• **WHAT IS NEEDED**: All that is wanted is a word-for-word retyping of the lines from the one containing "<dd>输入张量；可以是任意形状；也支持空Tensor</dd>" through the end of the material below.
[[ DATASET RECORDS open ]]
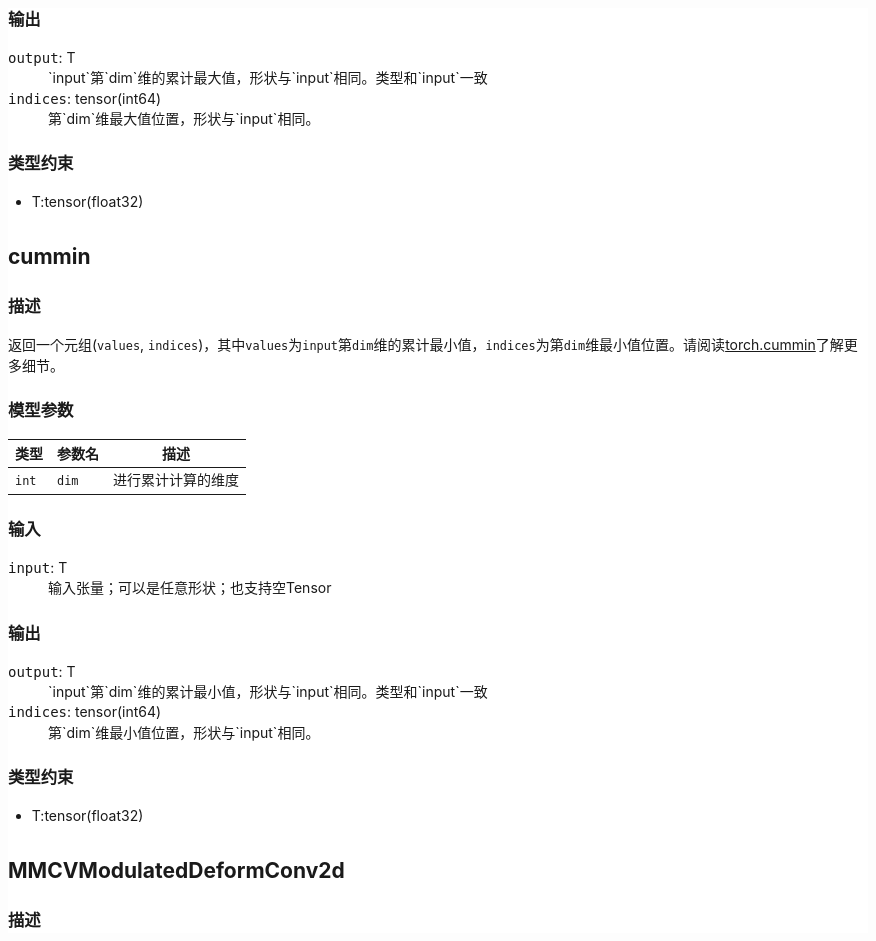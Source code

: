 ### 输出

<dl>
<dt><tt>output</tt>: T</dt>
<dd>`input`第`dim`维的累计最大值，形状与`input`相同。类型和`input`一致</dd>
<dt><tt>indices</tt>: tensor(int64)</dt>
<dd>第`dim`维最大值位置，形状与`input`相同。</dd>
</dl>

### 类型约束

- T:tensor(float32)

## cummin

### 描述

返回一个元组(`values`, `indices`)，其中`values`为`input`第`dim`维的累计最小值，`indices`为第`dim`维最小值位置。请阅读[torch.cummin](https://pytorch.org/docs/stable/generated/torch.cummin.html)了解更多细节。

### 模型参数

| 类型  | 参数名 | 描述               |
| ----- | ------ | ------------------ |
| `int` | `dim`  | 进行累计计算的维度 |

### 输入

<dl>
<dt><tt>input</tt>: T</dt>
<dd>输入张量；可以是任意形状；也支持空Tensor</dd>
</dl>

### 输出

<dl>
<dt><tt>output</tt>: T</dt>
<dd>`input`第`dim`维的累计最小值，形状与`input`相同。类型和`input`一致</dd>
<dt><tt>indices</tt>: tensor(int64)</dt>
<dd>第`dim`维最小值位置，形状与`input`相同。</dd>
</dl>

### 类型约束

- T:tensor(float32)

## MMCVModulatedDeformConv2d

### 描述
[[ DATASET RECORDS closed ]]
• **RESULT**:
<dd>输入张量；可以是任意形状；也支持空Tensor</dd>
</dl>

### 输出

<dl>
<dt><tt>output</tt>: T</dt>
<dd>`input`第`dim`维的累计最小值，形状与`input`相同。类型和`input`一致</dd>
<dt><tt>indices</tt>: tensor(int64)</dt>
<dd>第`dim`维最小值位置，形状与`input`相同。</dd>
</dl>

### 类型约束

- T:tensor(float32)

## MMCVModulatedDeformConv2d

### 描述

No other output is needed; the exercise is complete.